▸ **Task brief**
In the records below, find the line with "## Q: 每天断电断网吗，几点开始断？" and the line with "## Q: 学校的收发快递政策怎么样？"; return exactly those lines and every line between them.

++++ The data

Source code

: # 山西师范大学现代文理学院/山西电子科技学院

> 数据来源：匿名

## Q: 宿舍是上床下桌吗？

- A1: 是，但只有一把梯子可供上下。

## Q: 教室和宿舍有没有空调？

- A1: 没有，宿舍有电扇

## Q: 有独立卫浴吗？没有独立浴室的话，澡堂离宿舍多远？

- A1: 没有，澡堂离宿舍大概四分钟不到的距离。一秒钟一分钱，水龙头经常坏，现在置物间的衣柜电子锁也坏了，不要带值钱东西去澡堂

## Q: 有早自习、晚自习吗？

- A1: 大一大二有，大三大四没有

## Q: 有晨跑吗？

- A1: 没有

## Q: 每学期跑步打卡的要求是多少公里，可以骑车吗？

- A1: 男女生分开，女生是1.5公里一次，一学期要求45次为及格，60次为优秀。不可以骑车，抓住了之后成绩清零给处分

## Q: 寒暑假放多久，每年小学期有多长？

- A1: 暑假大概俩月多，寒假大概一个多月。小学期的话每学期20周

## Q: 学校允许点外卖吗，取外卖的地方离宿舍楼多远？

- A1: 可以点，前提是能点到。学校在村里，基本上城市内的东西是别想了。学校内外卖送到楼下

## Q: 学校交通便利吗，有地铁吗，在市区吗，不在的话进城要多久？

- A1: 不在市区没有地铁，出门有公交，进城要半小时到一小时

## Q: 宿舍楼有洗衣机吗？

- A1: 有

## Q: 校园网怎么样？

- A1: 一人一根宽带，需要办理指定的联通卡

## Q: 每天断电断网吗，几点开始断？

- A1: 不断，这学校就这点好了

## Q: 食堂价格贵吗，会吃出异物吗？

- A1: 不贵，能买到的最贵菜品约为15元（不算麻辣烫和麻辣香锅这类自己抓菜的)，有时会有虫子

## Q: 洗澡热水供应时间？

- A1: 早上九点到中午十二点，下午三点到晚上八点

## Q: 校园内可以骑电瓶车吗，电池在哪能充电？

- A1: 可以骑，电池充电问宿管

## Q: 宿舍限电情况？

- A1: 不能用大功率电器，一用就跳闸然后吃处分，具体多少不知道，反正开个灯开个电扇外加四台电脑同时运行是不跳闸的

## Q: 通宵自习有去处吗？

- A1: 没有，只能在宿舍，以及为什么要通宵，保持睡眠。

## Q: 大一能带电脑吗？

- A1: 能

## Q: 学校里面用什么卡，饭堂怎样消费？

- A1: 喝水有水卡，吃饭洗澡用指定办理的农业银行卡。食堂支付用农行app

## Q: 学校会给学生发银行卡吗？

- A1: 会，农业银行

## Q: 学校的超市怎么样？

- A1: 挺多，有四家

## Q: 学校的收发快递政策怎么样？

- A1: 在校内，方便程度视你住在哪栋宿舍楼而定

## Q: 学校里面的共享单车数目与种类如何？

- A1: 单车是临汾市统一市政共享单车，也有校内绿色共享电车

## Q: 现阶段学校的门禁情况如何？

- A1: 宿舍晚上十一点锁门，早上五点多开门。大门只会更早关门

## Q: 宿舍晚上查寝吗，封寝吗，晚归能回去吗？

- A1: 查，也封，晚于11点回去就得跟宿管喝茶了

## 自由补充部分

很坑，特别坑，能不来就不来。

++++++++

▸ **Written answer**
## Q: 每天断电断网吗，几点开始断？

- A1: 不断，这学校就这点好了

## Q: 食堂价格贵吗，会吃出异物吗？

- A1: 不贵，能买到的最贵菜品约为15元（不算麻辣烫和麻辣香锅这类自己抓菜的)，有时会有虫子

## Q: 洗澡热水供应时间？

- A1: 早上九点到中午十二点，下午三点到晚上八点

## Q: 校园内可以骑电瓶车吗，电池在哪能充电？

- A1: 可以骑，电池充电问宿管

## Q: 宿舍限电情况？

- A1: 不能用大功率电器，一用就跳闸然后吃处分，具体多少不知道，反正开个灯开个电扇外加四台电脑同时运行是不跳闸的

## Q: 通宵自习有去处吗？

- A1: 没有，只能在宿舍，以及为什么要通宵，保持睡眠。

## Q: 大一能带电脑吗？

- A1: 能

## Q: 学校里面用什么卡，饭堂怎样消费？

- A1: 喝水有水卡，吃饭洗澡用指定办理的农业银行卡。食堂支付用农行app

## Q: 学校会给学生发银行卡吗？

- A1: 会，农业银行

## Q: 学校的超市怎么样？

- A1: 挺多，有四家

## Q: 学校的收发快递政策怎么样？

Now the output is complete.